Below are some records. Set each one down exactly as it reads.

**Data**
Start of Block

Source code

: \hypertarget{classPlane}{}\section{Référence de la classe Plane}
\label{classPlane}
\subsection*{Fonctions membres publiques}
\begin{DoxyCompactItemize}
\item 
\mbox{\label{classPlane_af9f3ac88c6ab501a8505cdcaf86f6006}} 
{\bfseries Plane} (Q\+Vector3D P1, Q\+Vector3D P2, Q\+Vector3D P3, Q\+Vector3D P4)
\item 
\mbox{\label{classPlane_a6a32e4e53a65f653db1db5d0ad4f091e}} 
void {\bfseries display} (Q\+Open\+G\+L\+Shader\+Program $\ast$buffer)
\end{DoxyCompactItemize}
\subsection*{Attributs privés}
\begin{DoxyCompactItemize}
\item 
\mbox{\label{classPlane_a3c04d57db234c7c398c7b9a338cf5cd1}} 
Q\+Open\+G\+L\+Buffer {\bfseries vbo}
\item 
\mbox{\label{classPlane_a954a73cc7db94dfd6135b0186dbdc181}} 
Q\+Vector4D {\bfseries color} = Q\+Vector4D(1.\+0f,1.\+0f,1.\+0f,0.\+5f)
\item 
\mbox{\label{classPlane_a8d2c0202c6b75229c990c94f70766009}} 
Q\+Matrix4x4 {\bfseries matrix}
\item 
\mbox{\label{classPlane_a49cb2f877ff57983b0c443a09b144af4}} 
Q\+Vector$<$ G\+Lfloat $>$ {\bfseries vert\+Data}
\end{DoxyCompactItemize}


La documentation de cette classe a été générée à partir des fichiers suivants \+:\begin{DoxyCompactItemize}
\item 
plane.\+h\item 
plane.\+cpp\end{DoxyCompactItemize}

End of Block

**Exercise solution**
Source code

: \hypertarget{classPlane}{}\section{Référence de la classe Plane}
\label{classPlane}
\subsection*{Fonctions membres publiques}
\begin{DoxyCompactItemize}
\item 
\mbox{\label{classPlane_af9f3ac88c6ab501a8505cdcaf86f6006}} 
{\bfseries Plane} (Q\+Vector3D P1, Q\+Vector3D P2, Q\+Vector3D P3, Q\+Vector3D P4)
\item 
\mbox{\label{classPlane_a6a32e4e53a65f653db1db5d0ad4f091e}} 
void {\bfseries display} (Q\+Open\+G\+L\+Shader\+Program $\ast$buffer)
\end{DoxyCompactItemize}
\subsection*{Attributs privés}
\begin{DoxyCompactItemize}
\item 
\mbox{\label{classPlane_a3c04d57db234c7c398c7b9a338cf5cd1}} 
Q\+Open\+G\+L\+Buffer {\bfseries vbo}
\item 
\mbox{\label{classPlane_a954a73cc7db94dfd6135b0186dbdc181}} 
Q\+Vector4D {\bfseries color} = Q\+Vector4D(1.\+0f,1.\+0f,1.\+0f,0.\+5f)
\item 
\mbox{\label{classPlane_a8d2c0202c6b75229c990c94f70766009}} 
Q\+Matrix4x4 {\bfseries matrix}
\item 
\mbox{\label{classPlane_a49cb2f877ff57983b0c443a09b144af4}} 
Q\+Vector$<$ G\+Lfloat $>$ {\bfseries vert\+Data}
\end{DoxyCompactItemize}


La documentation de cette classe a été générée à partir des fichiers suivants \+:\begin{DoxyCompactItemize}
\item 
plane.\+h\item 
plane.\+cpp\end{DoxyCompactItemize}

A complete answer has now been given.